Commonwealth v. Gallarelli

502 N.E.2d 516, 399 Mass. 17, 1987 Mass. LEXIS 1106
CourtMassachusetts Supreme Judicial Court
DecidedJanuary 12, 1987
StatusPublished
Cited by49 cases

This text of 502 N.E.2d 516 (Commonwealth v. Gallarelli) is published on Counsel Stack Legal Research, covering Massachusetts Supreme Judicial Court primary law. Counsel Stack provides free access to over 12 million legal documents including statutes, case law, regulations, and constitutions.

Bluebook
Commonwealth v. Gallarelli, 502 N.E.2d 516, 399 Mass. 17, 1987 Mass. LEXIS 1106 (Mass. 1987).

Opinion

Liacos, J.

After a jury trial in October, 1984, the defendant was convicted of assault and battery by means of a dangerous weapon, a knife. He was sentenced to the Massachusetts Correctional Institution at Walpole (now Cedar Junction) for a term of eight to ten years. 1 He appeals both his conviction and the denial of his motion for postconviction relief. In the view we take of the case, we need consider only the appeal from the denial of the defendant’s motion for a new trial.

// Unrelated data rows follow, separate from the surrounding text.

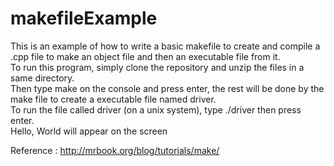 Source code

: # makefileExample
This is an example of how to write a basic makefile to create and compile a .cpp file to make an object file and then an executable file from it.<br />
To run this program, simply clone the repository and unzip the files in a same directory. <br />Then type make on the console and 
press enter, the rest will be done by the make file to create a executable file named driver. <br />
To run the file called driver (on a unix system), type ./driver then press enter.<br />
Hello, World will appear on the screen

Reference : http://mrbook.org/blog/tutorials/make/

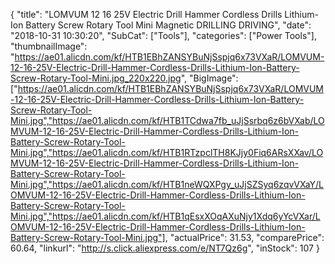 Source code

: {
	"title": "LOMVUM 12 16 25V Electric Drill Hammer Cordless Drills Lithium-Ion Battery Screw Rotary Tool Mini Magnetic DRILLING DRIVING",
	"date": "2018-10-31 10:30:20",
	"SubCat": ["Tools"],
	"categories": ["Power Tools"],
	"thumbnailImage": "https://ae01.alicdn.com/kf/HTB1EBhZANSYBuNjSspjq6x73VXaR/LOMVUM-12-16-25V-Electric-Drill-Hammer-Cordless-Drills-Lithium-Ion-Battery-Screw-Rotary-Tool-Mini.jpg_220x220.jpg",
	"BigImage": ["https://ae01.alicdn.com/kf/HTB1EBhZANSYBuNjSspjq6x73VXaR/LOMVUM-12-16-25V-Electric-Drill-Hammer-Cordless-Drills-Lithium-Ion-Battery-Screw-Rotary-Tool-Mini.jpg","https://ae01.alicdn.com/kf/HTB1TCdwa7fb_uJjSsrbq6z6bVXab/LOMVUM-12-16-25V-Electric-Drill-Hammer-Cordless-Drills-Lithium-Ion-Battery-Screw-Rotary-Tool-Mini.jpg","https://ae01.alicdn.com/kf/HTB1RTzpclTH8KJjy0Fiq6ARsXXav/LOMVUM-12-16-25V-Electric-Drill-Hammer-Cordless-Drills-Lithium-Ion-Battery-Screw-Rotary-Tool-Mini.jpg","https://ae01.alicdn.com/kf/HTB1neWQXPgy_uJjSZSyq6zqvVXaY/LOMVUM-12-16-25V-Electric-Drill-Hammer-Cordless-Drills-Lithium-Ion-Battery-Screw-Rotary-Tool-Mini.jpg","https://ae01.alicdn.com/kf/HTB1qEsxXOqAXuNjy1Xdq6yYcVXar/LOMVUM-12-16-25V-Electric-Drill-Hammer-Cordless-Drills-Lithium-Ion-Battery-Screw-Rotary-Tool-Mini.jpg"],
	"actualPrice": 31.53,
	"comparePrice": 60.64,
	"linkurl": "http://s.click.aliexpress.com/e/NT7Qz6g",
	"inStock": 107
}
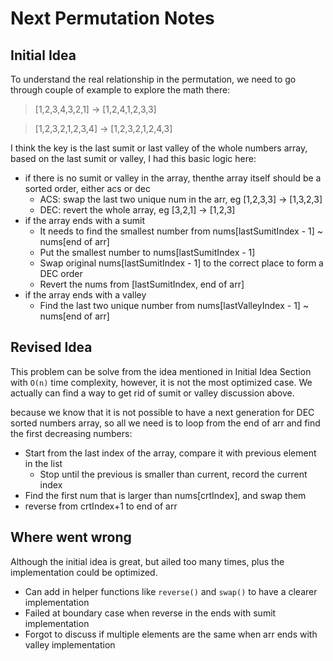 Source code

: # Next Permutation Notes

## Initial Idea 
To understand the real relationship in the permutation, we need to go through
couple of example to explore the math there:

> [1,2,3,4,3,2,1] -> [1,2,4,1,2,3,3] 

> [1,2,3,2,1,2,3,4] -> [1,2,3,2,1,2,4,3]

I think the key is the last sumit or last valley of the whole numbers array, based on the last sumit or valley, I had this basic logic here:

- if there is no sumit or valley in the array, thenthe array itself should be a sorted order, either acs or dec
  - ACS: swap the last two unique num in the arr, eg [1,2,3,3] -> [1,3,2,3]
  - DEC: revert the whole array, eg [3,2,1] -> [1,2,3]
- if the array ends with a sumit
  - It needs to find the smallest number from nums[lastSumitIndex - 1] ~ nums[end of arr]
  - Put the smallest number to nums[lastSumitIndex - 1]
  - Swap original nums[lastSumitIndex - 1] to the correct place to form a DEC order
  - Revert the nums from [lastSumitIndex, end of arr]
- if the array ends with a valley
  - Find the last two unique number from nums[lastValleyIndex - 1] ~ nums[end of arr]

## Revised Idea
This problem can be solve from the idea mentioned in Initial Idea Section with `O(n)` time complexity,
however, it is not the most optimized case. We actually can find a way to get rid of sumit or valley discussion above.

because we know that it is not possible to have a next generation for DEC sorted numbers array, so
all we need is to loop from the end of arr and find the first decreasing numbers:
- Start from the last index of the array, compare it with previous element in the list
  - Stop until the previous is smaller than current, record the current index
- Find the first num that is larger than nums[crtIndex], and swap them
- reverse from crtIndex+1 to end of arr



## Where went wrong
Although the initial idea is great, but ailed too many times, plus the implementation could be optimized.
- Can add in helper functions like `reverse()` and `swap()` to have a clearer implementation
- Failed at boundary case when reverse in the ends with sumit implementation
- Forgot to discuss if multiple elements are the same when arr ends with valley implementation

The record reveals the following facts. At midnight on Friday, December 10, 1982, Stephen W. Travis and three of his friends were among a throng of 800 then patronizing a Boston nightclub. While drinking near a dance floor, Travis noticed that a fistfight had broken out among three men nearby. Moments later, Travis felt someone bump him from behind. Turning, Travis saw the defendant and pushed him away. The defendant threw a punch at Travis, and Travis responded in kind, knocking the defendant to his knees. From that position, the defendant lunged upward with his hand toward Travis’s stomach. Travis saw blood staining his shirt. The defendant disappeared quickly into the crowd, as Travis left the club. Boston police Officers Richard Clancy and Charles Hubert arrived at the nightclub within five minutes of the incident. One of Travis’s friends led the officers to the defendant, who was still inside. The defendant sought to elude apprehension. After a chase within the club, he was apprehended, and, after a violent struggle, Officer Clancy subdued him and placed him under arrest. 2 He was searched immediately. Officer Clancy found a knife with a four-inch blade in the defendant’s trousers, at the small of his back. Officer Hubert took control of the knife.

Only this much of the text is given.